Siskin Hospital for Physical Rehabilitation and St. Barnabas Healthcare Center have long been linked by a bridge and a parking lot.
But largely, the two not-for-profit entities always operated independently -- until now.
Siskin announced plans Monday to acquire the 108-bed skilled nursing facility within the coming months, expanding its continuum of rehabilitative care.
"It makes sense for both organizations. I believe the future will push us to take a look at how we provide post-acute services in the most cost-effective manner," said Carol Sim, CEO of the 109-bed Siskin hospital. "We want to make sure people are getting the nursing services and therapy services to get them well and get them home. But the environment is demanding that we make sure that is done in the least expensive, most efficient manner."
Citing St. Barnabas' "long, rich history of providing care for seniors in the Chattanooga area," the center's CEO David Wildgen said there is "enormous potential" in the shift.
"Coming under the Siskin Hospital umbrella is a major step in the right direction for the future of St. Barnabas," Wildgen said in a statement. "We see many positives, especially in terms of adapting to the changes in health care and meeting patient expectations."
Bringing the two facilities together creates what Sim calls "a full buffet of options" for people at various stages of rehabilitation -- from those needing intensive, acute services at Siskin; to those requiring sub-acute beds that already exist at both facilities; to those needing Siskin's outpatient rehab or St. Barnabas' long-term residential care.
Soon, hospital officials say, they hope to offer a "one-stop shop," where the patient can call a single number and the hospital can find the best bed match based on prognosis, insurance and other factors.
That consolidation of services under one provider is becoming more common -- and more necessary, providers say -- in a changing health care landscape that requires they provide more services with less reimbursement.
"There's a lot of cost pressure as Medicare is ratcheting back what they are willing to pay. To the extent that organizations can become more cost-efficient by becoming larger, that's a very important factor," Sim said.

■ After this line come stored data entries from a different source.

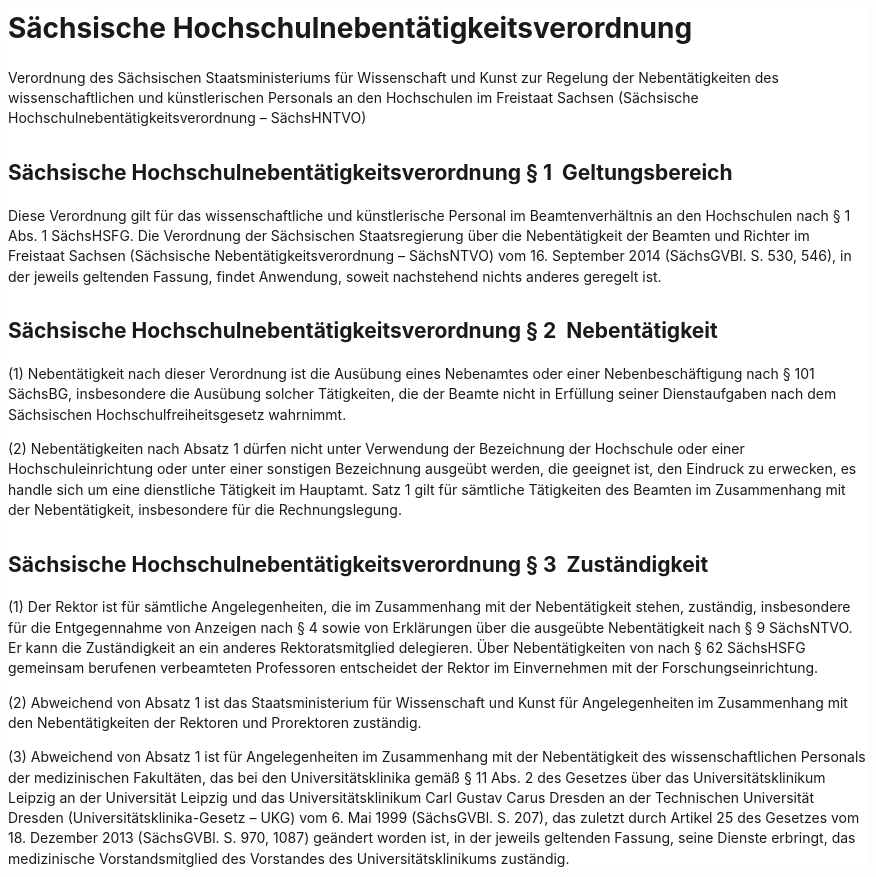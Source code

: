 # Sächsische Hochschulnebentätigkeitsverordnung

Verordnung des Sächsischen Staatsministeriums für Wissenschaft und Kunst zur Regelung der Nebentätigkeiten des wissenschaftlichen und künstlerischen Personals an den Hochschulen im Freistaat Sachsen (Sächsische Hochschulnebentätigkeitsverordnung – SächsHNTVO)

## Sächsische Hochschulnebentätigkeitsverordnung § 1  Geltungsbereich

Diese Verordnung gilt für das wissenschaftliche und künstlerische Personal im Beamtenverhältnis an den Hochschulen nach § 1 Abs. 1 
        SächsHSFG. Die Verordnung der Sächsischen Staatsregierung über die Nebentätigkeit der Beamten und Richter im Freistaat Sachsen (Sächsische Nebentätigkeitsverordnung – SächsNTVO) vom 16. September 2014 (SächsGVBl. S. 530, 546), in der jeweils geltenden Fassung, findet Anwendung, soweit nachstehend nichts anderes geregelt ist.


## Sächsische Hochschulnebentätigkeitsverordnung § 2  Nebentätigkeit

(1) Nebentätigkeit nach dieser Verordnung ist die Ausübung eines Nebenamtes oder einer Nebenbeschäftigung nach § 101 
        SächsBG, insbesondere die Ausübung solcher Tätigkeiten, die der Beamte nicht in Erfüllung seiner Dienstaufgaben nach dem 
        Sächsischen Hochschulfreiheitsgesetz wahrnimmt.

(2) Nebentätigkeiten nach Absatz 1 dürfen nicht unter Verwendung der Bezeichnung der Hochschule oder einer Hochschuleinrichtung oder unter einer sonstigen Bezeichnung ausgeübt werden, die geeignet ist, den Eindruck zu erwecken, es handle sich um eine dienstliche Tätigkeit im Hauptamt. Satz 1 gilt für sämtliche Tätigkeiten des Beamten im Zusammenhang mit der Nebentätigkeit, insbesondere für die Rechnungslegung.


## Sächsische Hochschulnebentätigkeitsverordnung § 3  Zuständigkeit

(1) Der Rektor ist für sämtliche Angelegenheiten, die im Zusammenhang mit der Nebentätigkeit stehen, zuständig, insbesondere für die Entgegennahme von Anzeigen nach § 4 sowie von Erklärungen über die ausgeübte Nebentätigkeit nach § 9 
SächsNTVO. Er kann die Zuständigkeit an ein anderes Rektoratsmitglied delegieren. Über Nebentätigkeiten von nach § 62 
SächsHSFG gemeinsam berufenen verbeamteten Professoren entscheidet der Rektor im Einvernehmen mit der Forschungseinrichtung.

(2) Abweichend von Absatz 1 ist das Staatsministerium für Wissenschaft und Kunst für Angelegenheiten im Zusammenhang mit den Nebentätigkeiten der Rektoren und Prorektoren zuständig.

(3) Abweichend von Absatz 1 ist für Angelegenheiten im Zusammenhang mit der Nebentätigkeit des wissenschaftlichen Personals der medizinischen Fakultäten, das bei den Universitätsklinika gemäß § 11 Abs. 2 des Gesetzes über das Universitätsklinikum Leipzig an der Universität Leipzig und das Universitätsklinikum Carl Gustav Carus Dresden an der Technischen Universität Dresden (Universitätsklinika-Gesetz – UKG) vom 6. Mai 1999 (SächsGVBl. S. 207), das zuletzt durch Artikel 25 des Gesetzes vom 18. Dezember 2013 (SächsGVBl. S. 970, 1087) geändert worden ist, in der jeweils geltenden Fassung, seine Dienste erbringt, das medizinische Vorstandsmitglied des Vorstandes des Universitätsklinikums zuständig.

Additionally, there is increased hype about bundling services, where acute care hospitals get paid for an episode of care, then parse out payment for the post-acute side.

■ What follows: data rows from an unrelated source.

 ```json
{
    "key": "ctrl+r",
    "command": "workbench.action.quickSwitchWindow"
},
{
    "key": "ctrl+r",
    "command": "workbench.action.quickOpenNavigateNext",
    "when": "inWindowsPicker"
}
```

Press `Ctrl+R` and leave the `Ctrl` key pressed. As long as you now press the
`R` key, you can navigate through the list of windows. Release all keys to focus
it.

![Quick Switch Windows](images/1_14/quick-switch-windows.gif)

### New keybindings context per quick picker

More streamlined, comprehensive services being delivered through one organization could make Siskin "a more interesting partner [for commercial insurers and hospitals] if and when bundling comes through," Sim said.

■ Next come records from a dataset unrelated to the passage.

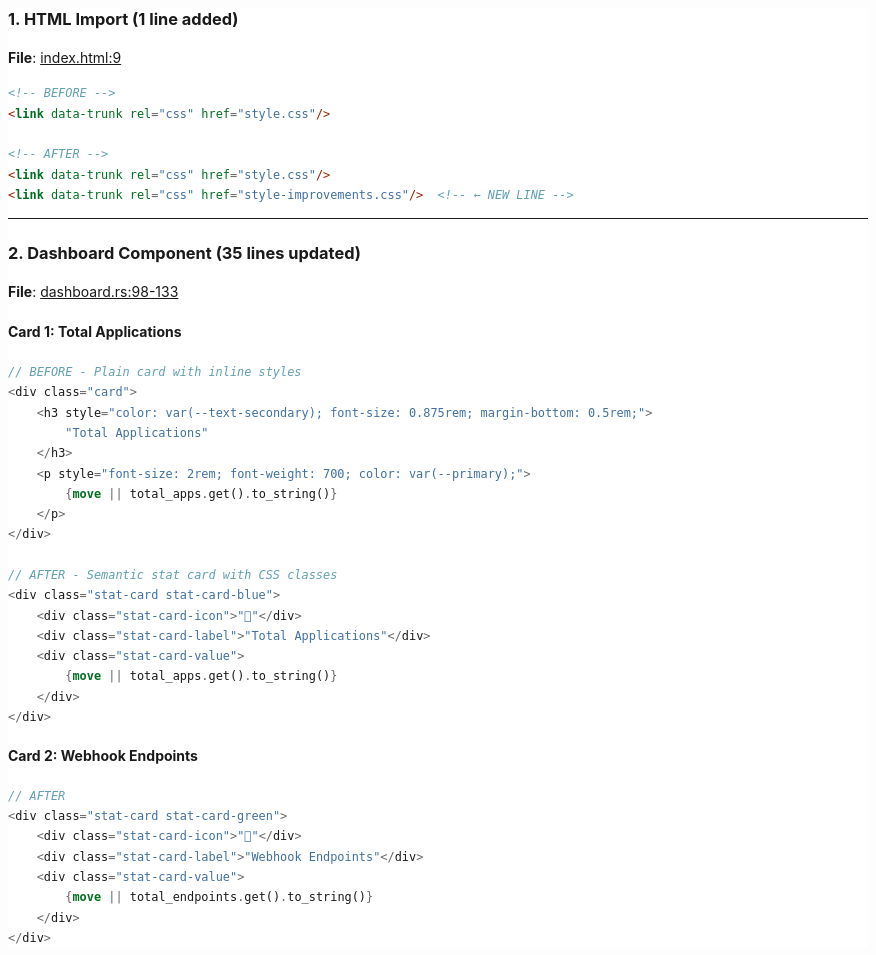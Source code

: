 ### 1. HTML Import (1 line added)

**File**: [index.html:9](crates/leptos-portal/index.html#L9)

```html
<!-- BEFORE -->
<link data-trunk rel="css" href="style.css"/>

<!-- AFTER -->
<link data-trunk rel="css" href="style.css"/>
<link data-trunk rel="css" href="style-improvements.css"/>  <!-- ← NEW LINE -->
```

---

### 2. Dashboard Component (35 lines updated)

**File**: [dashboard.rs:98-133](crates/leptos-portal/src/pages/dashboard.rs#L98-L133)

#### Card 1: Total Applications

```rust
// BEFORE - Plain card with inline styles
<div class="card">
    <h3 style="color: var(--text-secondary); font-size: 0.875rem; margin-bottom: 0.5rem;">
        "Total Applications"
    </h3>
    <p style="font-size: 2rem; font-weight: 700; color: var(--primary);">
        {move || total_apps.get().to_string()}
    </p>
</div>

// AFTER - Semantic stat card with CSS classes
<div class="stat-card stat-card-blue">
    <div class="stat-card-icon">"📱"</div>
    <div class="stat-card-label">"Total Applications"</div>
    <div class="stat-card-value">
        {move || total_apps.get().to_string()}
    </div>
</div>
```

#### Card 2: Webhook Endpoints

```rust
// AFTER
<div class="stat-card stat-card-green">
    <div class="stat-card-icon">"🔗"</div>
    <div class="stat-card-label">"Webhook Endpoints"</div>
    <div class="stat-card-value">
        {move || total_endpoints.get().to_string()}
    </div>
</div>
```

The process to acquire St. Barnabas began while former Siskin CEO Bob Main was still heading up the rehabilitative hospital, said Sim -- who has just wrapped up her first month with Siskin.
The transaction is still subject to customary closing conditions, as well as review by the Tennessee Attorney General's office and the Tennessee Division of Healthcare Facilities. Still, the acquisition is expected to be completed in the coming months, Sim said. The purchase amount has not been disclosed.
Once the acquisition is completed, the nursing facility's name will become St. Barnabas at Siskin Hospital. At this point, the plan is for St. Barnabas staff to become Siskin employees.
Sim said the organizations are still trying to determine how they will reorganize physicians, nurses and other staff within the two facilities.
"We want to make sure we leverage the talents on both sides of the street -- or parking lot, in this case," Sims said.